* WORK TO BE COMPLETED: All lines from the line containing "当前登录用户须拥有对项目签证" up to and including the last line of the listing below should be echoed exactly; no other lines belong in the response.

=== Section Start ===

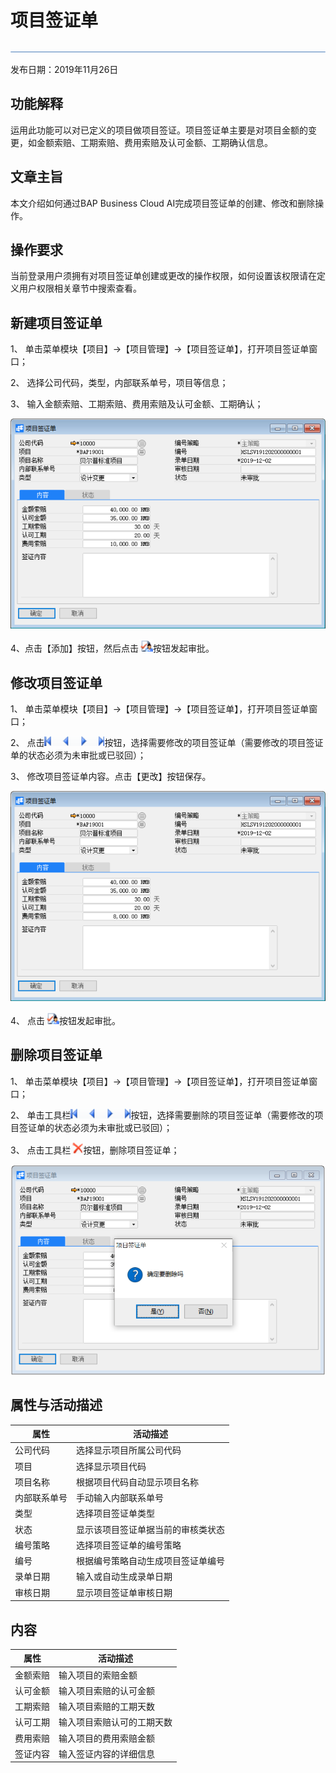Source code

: # 项目签证单

![](工具栏图片/标题.png)

发布日期：2019年11月26日

## 功能解释

运用此功能可以对已定义的项目做项目签证。项目签证单主要是对项目金额的变更，如金额索赔、工期索赔、费用索赔及认可金额、工期确认信息。

## 文章主旨

本文介绍如何通过BAP Business Cloud AI完成项目签证单的创建、修改和删除操作。

## 操作要求

当前登录用户须拥有对项目签证单创建或更改的操作权限，如何设置该权限请在定义用户权限相关章节中搜索查看。

## 新建项目签证单

1、 单击菜单模块【项目】->【项目管理】->【项目签证单】，打开项目签证单窗口；

2、 选择公司代码，类型，内部联系单号，项目等信息；

3、 输入金额索赔、工期索赔、费用索赔及认可金额、工期确认；

![](项目管理图片/项目签证单1.png)

4、点击【添加】按钮，然后点击![](工具栏图片/审批.png)按钮发起审批。

## 修改项目签证单

1、 单击菜单模块【项目】->【项目管理】->【项目签证单】，打开项目签证单窗口；

2、 点击![](工具栏图片/浏览单据.png)按钮，选择需要修改的项目签证单（需要修改的项目签证单的状态必须为未审批或已驳回）；

3、 修改项目签证单内容。点击【更改】按钮保存。

![](项目管理图片/项目签证单2.png)

4、 点击![](工具栏图片/审批.png)按钮发起审批。

## 删除项目签证单

1、 单击菜单模块【项目】->【项目管理】->【项目签证单】，打开项目签证单窗口；

2、 单击工具栏![](工具栏图片/浏览单据.png)按钮，选择需要删除的项目签证单（需要修改的项目签证单的状态必须为未审批或已驳回）；

3、 点击工具栏![](工具栏图片/删除.png)按钮，删除项目签证单；

![](项目管理图片/项目签证单3.png)

## 属性与活动描述

| **属性**     | **活动描述**                       |
| ------------ | ---------------------------------- |
| 公司代码     | 选择显示项目所属公司代码           |
| 项目         | 选择显示项目代码                   |
| 项目名称     | 根据项目代码自动显示项目名称       |
| 内部联系单号 | 手动输入内部联系单号               |
| 类型         | 选择项目签证单类型                 |
| 状态         | 显示该项目签证单据当前的审核类状态 |
| 编号策略     | 选择项目签证单的编号策略           |
| 编号         | 根据编号策略自动生成项目签证单编号 |
| 录单日期     | 输入或自动生成录单日期             |
| 审核日期     | 显示项目签证单审核日期             |

## 内容

| **属性** | **活动描述**               |
| -------- | -------------------------- |
| 金额索赔 | 输入项目的索赔金额         |
| 认可金额 | 输入项目索赔的认可金额     |
| 工期索赔 | 输入项目索赔的工期天数     |
| 认可工期 | 输入项目索赔认可的工期天数 |
| 费用索赔 | 输入项目的费用索赔金额     |
| 签证内容 | 输入签证内容的详细信息     |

=== Section End ===

* YOUR RESPONSE:
当前登录用户须拥有对项目签证单创建或更改的操作权限，如何设置该权限请在定义用户权限相关章节中搜索查看。

## 新建项目签证单

1、 单击菜单模块【项目】->【项目管理】->【项目签证单】，打开项目签证单窗口；

2、 选择公司代码，类型，内部联系单号，项目等信息；

3、 输入金额索赔、工期索赔、费用索赔及认可金额、工期确认；

![](项目管理图片/项目签证单1.png)

4、点击【添加】按钮，然后点击![](工具栏图片/审批.png)按钮发起审批。

## 修改项目签证单

1、 单击菜单模块【项目】->【项目管理】->【项目签证单】，打开项目签证单窗口；

2、 点击![](工具栏图片/浏览单据.png)按钮，选择需要修改的项目签证单（需要修改的项目签证单的状态必须为未审批或已驳回）；

3、 修改项目签证单内容。点击【更改】按钮保存。

![](项目管理图片/项目签证单2.png)

4、 点击![](工具栏图片/审批.png)按钮发起审批。

## 删除项目签证单

1、 单击菜单模块【项目】->【项目管理】->【项目签证单】，打开项目签证单窗口；

2、 单击工具栏![](工具栏图片/浏览单据.png)按钮，选择需要删除的项目签证单（需要修改的项目签证单的状态必须为未审批或已驳回）；

3、 点击工具栏![](工具栏图片/删除.png)按钮，删除项目签证单；

![](项目管理图片/项目签证单3.png)

## 属性与活动描述

| **属性**     | **活动描述**                       |
| ------------ | ---------------------------------- |
| 公司代码     | 选择显示项目所属公司代码           |
| 项目         | 选择显示项目代码                   |
| 项目名称     | 根据项目代码自动显示项目名称       |
| 内部联系单号 | 手动输入内部联系单号               |
| 类型         | 选择项目签证单类型                 |
| 状态         | 显示该项目签证单据当前的审核类状态 |
| 编号策略     | 选择项目签证单的编号策略           |
| 编号         | 根据编号策略自动生成项目签证单编号 |
| 录单日期     | 输入或自动生成录单日期             |
| 审核日期     | 显示项目签证单审核日期             |

## 内容

| **属性** | **活动描述**               |
| -------- | -------------------------- |
| 金额索赔 | 输入项目的索赔金额         |
| 认可金额 | 输入项目索赔的认可金额     |
| 工期索赔 | 输入项目索赔的工期天数     |
| 认可工期 | 输入项目索赔认可的工期天数 |
| 费用索赔 | 输入项目的费用索赔金额     |
| 签证内容 | 输入签证内容的详细信息     |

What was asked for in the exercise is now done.